What to do — Retype the listing without any alteration.

---------------

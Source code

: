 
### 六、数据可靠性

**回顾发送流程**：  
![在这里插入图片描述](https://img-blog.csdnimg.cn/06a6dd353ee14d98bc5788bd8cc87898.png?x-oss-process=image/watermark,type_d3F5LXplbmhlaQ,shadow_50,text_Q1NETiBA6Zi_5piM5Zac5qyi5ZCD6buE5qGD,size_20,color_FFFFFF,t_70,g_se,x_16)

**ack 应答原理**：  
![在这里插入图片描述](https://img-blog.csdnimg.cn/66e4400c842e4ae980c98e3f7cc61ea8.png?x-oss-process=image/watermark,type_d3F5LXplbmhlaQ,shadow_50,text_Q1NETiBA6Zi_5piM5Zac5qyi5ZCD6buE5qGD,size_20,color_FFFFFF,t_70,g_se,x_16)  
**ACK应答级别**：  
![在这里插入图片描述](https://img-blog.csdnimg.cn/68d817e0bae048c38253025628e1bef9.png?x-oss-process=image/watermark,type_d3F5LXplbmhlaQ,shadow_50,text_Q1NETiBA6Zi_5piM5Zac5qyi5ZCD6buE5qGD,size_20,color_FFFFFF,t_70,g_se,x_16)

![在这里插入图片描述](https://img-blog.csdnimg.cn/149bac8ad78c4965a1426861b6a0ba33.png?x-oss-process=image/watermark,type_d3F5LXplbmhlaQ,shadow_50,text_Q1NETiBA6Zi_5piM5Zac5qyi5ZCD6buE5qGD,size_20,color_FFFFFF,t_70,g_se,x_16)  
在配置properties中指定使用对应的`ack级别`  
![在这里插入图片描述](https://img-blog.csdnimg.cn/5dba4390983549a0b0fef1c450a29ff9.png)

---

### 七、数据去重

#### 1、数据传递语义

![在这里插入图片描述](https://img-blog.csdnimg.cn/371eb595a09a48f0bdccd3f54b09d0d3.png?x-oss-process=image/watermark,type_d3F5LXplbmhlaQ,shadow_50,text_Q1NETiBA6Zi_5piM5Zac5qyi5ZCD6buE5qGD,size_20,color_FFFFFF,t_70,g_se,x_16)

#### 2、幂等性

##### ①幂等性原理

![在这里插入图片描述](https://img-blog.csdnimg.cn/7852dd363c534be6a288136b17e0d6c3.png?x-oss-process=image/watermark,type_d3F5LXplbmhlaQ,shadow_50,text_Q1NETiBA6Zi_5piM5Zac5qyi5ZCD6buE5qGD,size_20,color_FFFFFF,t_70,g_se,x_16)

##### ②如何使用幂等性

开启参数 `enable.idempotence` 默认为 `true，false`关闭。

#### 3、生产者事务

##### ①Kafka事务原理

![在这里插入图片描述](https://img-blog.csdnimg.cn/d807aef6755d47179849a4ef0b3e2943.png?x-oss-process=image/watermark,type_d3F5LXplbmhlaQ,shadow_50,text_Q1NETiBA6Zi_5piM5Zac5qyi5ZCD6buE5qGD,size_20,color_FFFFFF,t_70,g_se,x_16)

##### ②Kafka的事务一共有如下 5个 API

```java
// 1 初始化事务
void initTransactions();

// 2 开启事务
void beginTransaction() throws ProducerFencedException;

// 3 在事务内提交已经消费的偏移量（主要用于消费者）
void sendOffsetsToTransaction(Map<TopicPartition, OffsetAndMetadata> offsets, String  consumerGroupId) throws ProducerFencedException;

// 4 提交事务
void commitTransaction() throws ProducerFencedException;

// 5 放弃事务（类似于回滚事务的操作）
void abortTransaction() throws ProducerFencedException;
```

---------------

Finished exercise —
Source code

: 
### 六、数据可靠性

**回顾发送流程**：  
![在这里插入图片描述](https://img-blog.csdnimg.cn/06a6dd353ee14d98bc5788bd8cc87898.png?x-oss-process=image/watermark,type_d3F5LXplbmhlaQ,shadow_50,text_Q1NETiBA6Zi_5piM5Zac5qyi5ZCD6buE5qGD,size_20,color_FFFFFF,t_70,g_se,x_16)

**ack 应答原理**：  
![在这里插入图片描述](https://img-blog.csdnimg.cn/66e4400c842e4ae980c98e3f7cc61ea8.png?x-oss-process=image/watermark,type_d3F5LXplbmhlaQ,shadow_50,text_Q1NETiBA6Zi_5piM5Zac5qyi5ZCD6buE5qGD,size_20,color_FFFFFF,t_70,g_se,x_16)  
**ACK应答级别**：  
![在这里插入图片描述](https://img-blog.csdnimg.cn/68d817e0bae048c38253025628e1bef9.png?x-oss-process=image/watermark,type_d3F5LXplbmhlaQ,shadow_50,text_Q1NETiBA6Zi_5piM5Zac5qyi5ZCD6buE5qGD,size_20,color_FFFFFF,t_70,g_se,x_16)

![在这里插入图片描述](https://img-blog.csdnimg.cn/149bac8ad78c4965a1426861b6a0ba33.png?x-oss-process=image/watermark,type_d3F5LXplbmhlaQ,shadow_50,text_Q1NETiBA6Zi_5piM5Zac5qyi5ZCD6buE5qGD,size_20,color_FFFFFF,t_70,g_se,x_16)  
在配置properties中指定使用对应的`ack级别`  
![在这里插入图片描述](https://img-blog.csdnimg.cn/5dba4390983549a0b0fef1c450a29ff9.png)

---

### 七、数据去重

#### 1、数据传递语义

![在这里插入图片描述](https://img-blog.csdnimg.cn/371eb595a09a48f0bdccd3f54b09d0d3.png?x-oss-process=image/watermark,type_d3F5LXplbmhlaQ,shadow_50,text_Q1NETiBA6Zi_5piM5Zac5qyi5ZCD6buE5qGD,size_20,color_FFFFFF,t_70,g_se,x_16)

#### 2、幂等性

##### ①幂等性原理

![在这里插入图片描述](https://img-blog.csdnimg.cn/7852dd363c534be6a288136b17e0d6c3.png?x-oss-process=image/watermark,type_d3F5LXplbmhlaQ,shadow_50,text_Q1NETiBA6Zi_5piM5Zac5qyi5ZCD6buE5qGD,size_20,color_FFFFFF,t_70,g_se,x_16)

##### ②如何使用幂等性

开启参数 `enable.idempotence` 默认为 `true，false`关闭。

#### 3、生产者事务

##### ①Kafka事务原理

![在这里插入图片描述](https://img-blog.csdnimg.cn/d807aef6755d47179849a4ef0b3e2943.png?x-oss-process=image/watermark,type_d3F5LXplbmhlaQ,shadow_50,text_Q1NETiBA6Zi_5piM5Zac5qyi5ZCD6buE5qGD,size_20,color_FFFFFF,t_70,g_se,x_16)

##### ②Kafka的事务一共有如下 5个 API

```java
// 1 初始化事务
void initTransactions();

// 2 开启事务
void beginTransaction() throws ProducerFencedException;

// 3 在事务内提交已经消费的偏移量（主要用于消费者）
void sendOffsetsToTransaction(Map<TopicPartition, OffsetAndMetadata> offsets, String  consumerGroupId) throws ProducerFencedException;

// 4 提交事务
void commitTransaction() throws ProducerFencedException;

// 5 放弃事务（类似于回滚事务的操作）
void abortTransaction() throws ProducerFencedException;
```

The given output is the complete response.